In the data, extract each line that holds the string "volume".
::::
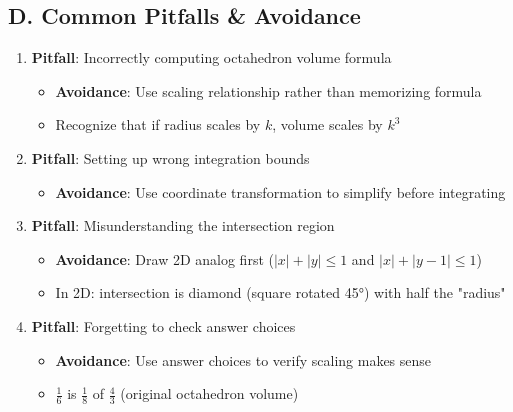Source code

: \documentclass[11pt]{article}
\begin{document}
\begin{roadmapbox}
\subsection*{D. Common Pitfalls \& Avoidance}
\begin{enumerate}[leftmargin=*]
    \item \textbf{Pitfall}: Incorrectly computing octahedron volume formula
    \begin{itemize}
        \item \textbf{Avoidance}: Use scaling relationship rather than memorizing formula
        \item Recognize that if radius scales by $k$, volume scales by $k^3$
    \end{itemize}
    \item \textbf{Pitfall}: Setting up wrong integration bounds
    \begin{itemize}
        \item \textbf{Avoidance}: Use coordinate transformation to simplify before integrating
    \end{itemize}
    \item \textbf{Pitfall}: Misunderstanding the intersection region
    \begin{itemize}
        \item \textbf{Avoidance}: Draw 2D analog first ($|x|+|y|\le1$ and $|x|+|y-1|\le1$)
        \item In 2D: intersection is diamond (square rotated 45°) with half the "radius"
    \end{itemize}
    \item \textbf{Pitfall}: Forgetting to check answer choices
    \begin{itemize}
        \item \textbf{Avoidance}: Use answer choices to verify scaling makes sense
        \item $\frac{1}{6}$ is $\frac{1}{8}$ of $\frac{4}{3}$ (original octahedron volume)
    \end{itemize}
\end{enumerate}
\end{roadmapbox}
\end{document}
::::
▶ **Output below**
    \item \textbf{Pitfall}: Incorrectly computing octahedron volume formula
        \item Recognize that if radius scales by $k$, volume scales by $k^3$
        \item $\frac{1}{6}$ is $\frac{1}{8}$ of $\frac{4}{3}$ (original octahedron volume)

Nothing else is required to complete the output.